## EXERCISE BRIEF
From the line containing "## EasyBuild" to the last line of the records below, retype every line exactly and output nothing else.

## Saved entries
════════
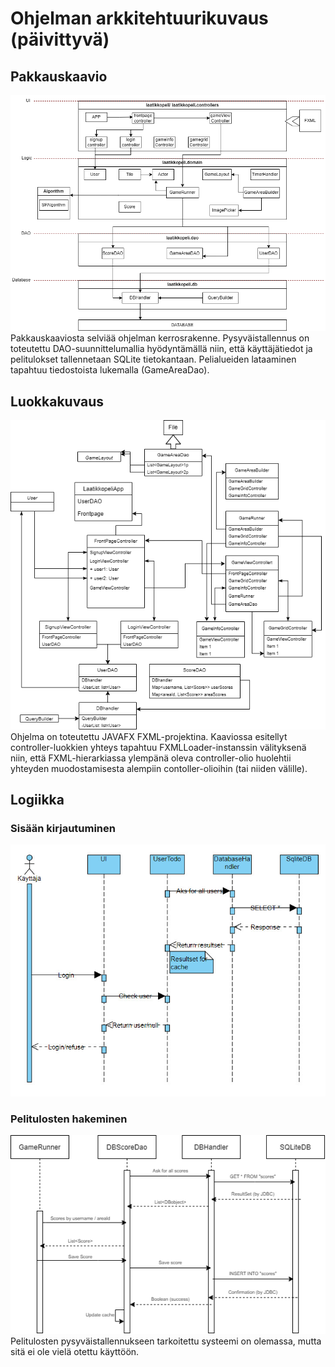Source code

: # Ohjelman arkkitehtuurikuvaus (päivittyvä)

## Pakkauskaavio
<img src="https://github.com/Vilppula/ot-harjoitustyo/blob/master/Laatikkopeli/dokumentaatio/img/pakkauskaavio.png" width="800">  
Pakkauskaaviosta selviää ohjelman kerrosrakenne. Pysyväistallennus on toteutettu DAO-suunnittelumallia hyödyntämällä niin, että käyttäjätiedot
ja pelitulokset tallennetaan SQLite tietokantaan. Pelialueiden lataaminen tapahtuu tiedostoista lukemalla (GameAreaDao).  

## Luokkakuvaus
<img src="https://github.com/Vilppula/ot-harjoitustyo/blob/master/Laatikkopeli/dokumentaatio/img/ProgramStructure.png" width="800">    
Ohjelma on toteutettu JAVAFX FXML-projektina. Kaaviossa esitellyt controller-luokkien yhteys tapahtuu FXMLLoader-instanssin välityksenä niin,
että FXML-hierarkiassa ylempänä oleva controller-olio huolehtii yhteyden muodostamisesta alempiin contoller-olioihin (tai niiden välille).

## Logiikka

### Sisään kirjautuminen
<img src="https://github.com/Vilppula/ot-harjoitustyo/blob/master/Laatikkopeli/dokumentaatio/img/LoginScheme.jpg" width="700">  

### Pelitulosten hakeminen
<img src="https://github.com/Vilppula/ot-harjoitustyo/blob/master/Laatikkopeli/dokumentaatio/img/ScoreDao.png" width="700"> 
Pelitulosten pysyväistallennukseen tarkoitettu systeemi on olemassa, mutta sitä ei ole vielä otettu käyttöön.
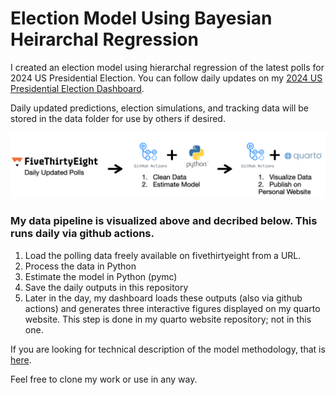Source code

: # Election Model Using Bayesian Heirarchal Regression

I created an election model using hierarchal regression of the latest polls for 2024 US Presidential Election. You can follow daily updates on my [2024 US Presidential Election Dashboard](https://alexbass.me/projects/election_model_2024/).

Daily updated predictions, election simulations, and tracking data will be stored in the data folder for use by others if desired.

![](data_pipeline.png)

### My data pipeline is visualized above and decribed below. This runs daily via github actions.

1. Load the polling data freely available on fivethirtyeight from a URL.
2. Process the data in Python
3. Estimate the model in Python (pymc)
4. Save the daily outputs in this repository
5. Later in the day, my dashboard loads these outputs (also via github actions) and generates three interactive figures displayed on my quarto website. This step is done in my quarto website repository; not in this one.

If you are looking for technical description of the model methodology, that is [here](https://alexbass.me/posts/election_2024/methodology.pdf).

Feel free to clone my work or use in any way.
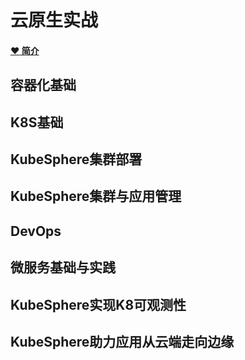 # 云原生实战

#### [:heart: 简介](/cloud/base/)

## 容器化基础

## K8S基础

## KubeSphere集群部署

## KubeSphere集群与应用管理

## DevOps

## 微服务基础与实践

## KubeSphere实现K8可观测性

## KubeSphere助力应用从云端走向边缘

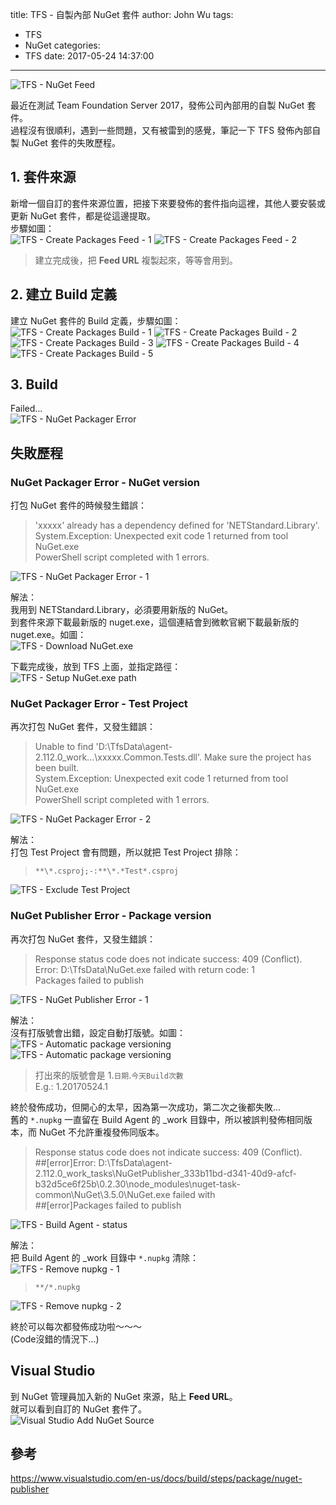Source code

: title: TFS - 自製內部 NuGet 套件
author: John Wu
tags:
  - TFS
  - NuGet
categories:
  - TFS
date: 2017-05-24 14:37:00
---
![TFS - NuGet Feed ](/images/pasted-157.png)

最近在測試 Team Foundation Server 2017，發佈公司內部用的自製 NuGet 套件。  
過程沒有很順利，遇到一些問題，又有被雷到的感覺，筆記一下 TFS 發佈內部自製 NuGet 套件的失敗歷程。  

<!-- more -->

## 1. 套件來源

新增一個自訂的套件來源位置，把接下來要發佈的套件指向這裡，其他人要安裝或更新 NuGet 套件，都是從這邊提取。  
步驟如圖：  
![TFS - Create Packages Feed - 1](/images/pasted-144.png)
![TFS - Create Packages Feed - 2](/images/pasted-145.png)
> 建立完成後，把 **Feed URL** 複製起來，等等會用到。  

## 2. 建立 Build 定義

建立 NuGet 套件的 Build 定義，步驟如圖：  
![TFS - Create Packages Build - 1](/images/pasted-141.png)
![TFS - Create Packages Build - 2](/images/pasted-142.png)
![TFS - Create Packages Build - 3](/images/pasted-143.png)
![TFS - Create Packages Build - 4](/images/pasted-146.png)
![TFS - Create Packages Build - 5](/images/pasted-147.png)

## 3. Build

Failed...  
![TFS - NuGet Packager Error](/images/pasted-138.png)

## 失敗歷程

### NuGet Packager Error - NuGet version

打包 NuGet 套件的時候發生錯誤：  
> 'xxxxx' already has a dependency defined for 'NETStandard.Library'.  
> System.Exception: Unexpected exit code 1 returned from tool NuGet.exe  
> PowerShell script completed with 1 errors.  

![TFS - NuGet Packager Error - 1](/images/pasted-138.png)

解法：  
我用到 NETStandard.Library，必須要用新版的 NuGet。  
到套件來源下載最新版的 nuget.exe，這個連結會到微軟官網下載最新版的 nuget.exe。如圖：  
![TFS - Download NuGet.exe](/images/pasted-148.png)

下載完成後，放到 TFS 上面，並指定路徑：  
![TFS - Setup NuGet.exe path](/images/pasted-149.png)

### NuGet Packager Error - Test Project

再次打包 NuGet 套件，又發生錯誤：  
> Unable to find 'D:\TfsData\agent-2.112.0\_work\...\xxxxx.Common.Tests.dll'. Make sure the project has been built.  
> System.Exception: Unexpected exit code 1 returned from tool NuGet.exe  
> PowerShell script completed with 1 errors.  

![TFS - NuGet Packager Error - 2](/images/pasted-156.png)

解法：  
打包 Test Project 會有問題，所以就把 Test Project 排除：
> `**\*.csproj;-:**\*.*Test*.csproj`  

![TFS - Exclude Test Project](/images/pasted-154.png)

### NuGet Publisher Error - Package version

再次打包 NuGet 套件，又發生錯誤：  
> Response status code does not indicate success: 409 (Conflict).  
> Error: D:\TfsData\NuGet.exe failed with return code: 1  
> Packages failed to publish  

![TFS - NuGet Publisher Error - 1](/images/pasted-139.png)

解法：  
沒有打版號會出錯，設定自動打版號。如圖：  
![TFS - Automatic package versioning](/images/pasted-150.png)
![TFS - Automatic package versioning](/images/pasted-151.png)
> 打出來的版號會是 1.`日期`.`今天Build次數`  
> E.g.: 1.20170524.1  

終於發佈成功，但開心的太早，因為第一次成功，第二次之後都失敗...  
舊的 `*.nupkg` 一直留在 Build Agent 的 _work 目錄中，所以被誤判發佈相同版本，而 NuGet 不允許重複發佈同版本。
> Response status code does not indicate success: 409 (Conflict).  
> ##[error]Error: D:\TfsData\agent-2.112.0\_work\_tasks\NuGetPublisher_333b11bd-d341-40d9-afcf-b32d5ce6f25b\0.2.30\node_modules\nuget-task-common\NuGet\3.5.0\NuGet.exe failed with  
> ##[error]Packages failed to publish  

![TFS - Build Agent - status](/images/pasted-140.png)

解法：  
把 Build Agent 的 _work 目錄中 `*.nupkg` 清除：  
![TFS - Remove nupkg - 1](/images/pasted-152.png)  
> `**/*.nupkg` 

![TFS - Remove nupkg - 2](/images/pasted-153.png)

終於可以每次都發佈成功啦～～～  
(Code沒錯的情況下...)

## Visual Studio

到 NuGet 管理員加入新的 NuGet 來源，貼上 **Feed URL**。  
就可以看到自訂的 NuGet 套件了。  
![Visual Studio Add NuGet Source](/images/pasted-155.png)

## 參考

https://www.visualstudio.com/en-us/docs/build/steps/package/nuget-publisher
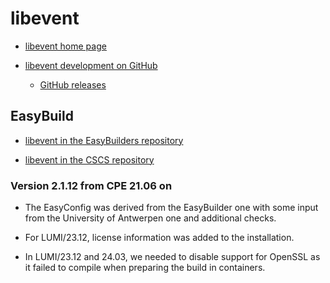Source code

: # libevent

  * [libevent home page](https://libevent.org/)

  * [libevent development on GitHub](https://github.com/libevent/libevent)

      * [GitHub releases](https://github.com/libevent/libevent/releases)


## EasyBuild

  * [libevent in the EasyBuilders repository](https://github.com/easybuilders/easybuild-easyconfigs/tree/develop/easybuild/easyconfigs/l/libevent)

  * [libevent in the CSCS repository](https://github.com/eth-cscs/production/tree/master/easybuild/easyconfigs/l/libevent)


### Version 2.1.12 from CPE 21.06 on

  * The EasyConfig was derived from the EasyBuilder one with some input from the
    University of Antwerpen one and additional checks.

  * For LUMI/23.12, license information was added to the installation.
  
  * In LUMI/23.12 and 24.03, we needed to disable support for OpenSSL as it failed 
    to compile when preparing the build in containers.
════════
## WRITTEN ANSWER
## EasyBuild

  * [libevent in the EasyBuilders repository](https://github.com/easybuilders/easybuild-easyconfigs/tree/develop/easybuild/easyconfigs/l/libevent)

  * [libevent in the CSCS repository](https://github.com/eth-cscs/production/tree/master/easybuild/easyconfigs/l/libevent)


### Version 2.1.12 from CPE 21.06 on

  * The EasyConfig was derived from the EasyBuilder one with some input from the
    University of Antwerpen one and additional checks.

  * For LUMI/23.12, license information was added to the installation.
  
  * In LUMI/23.12 and 24.03, we needed to disable support for OpenSSL as it failed 
    to compile when preparing the build in containers.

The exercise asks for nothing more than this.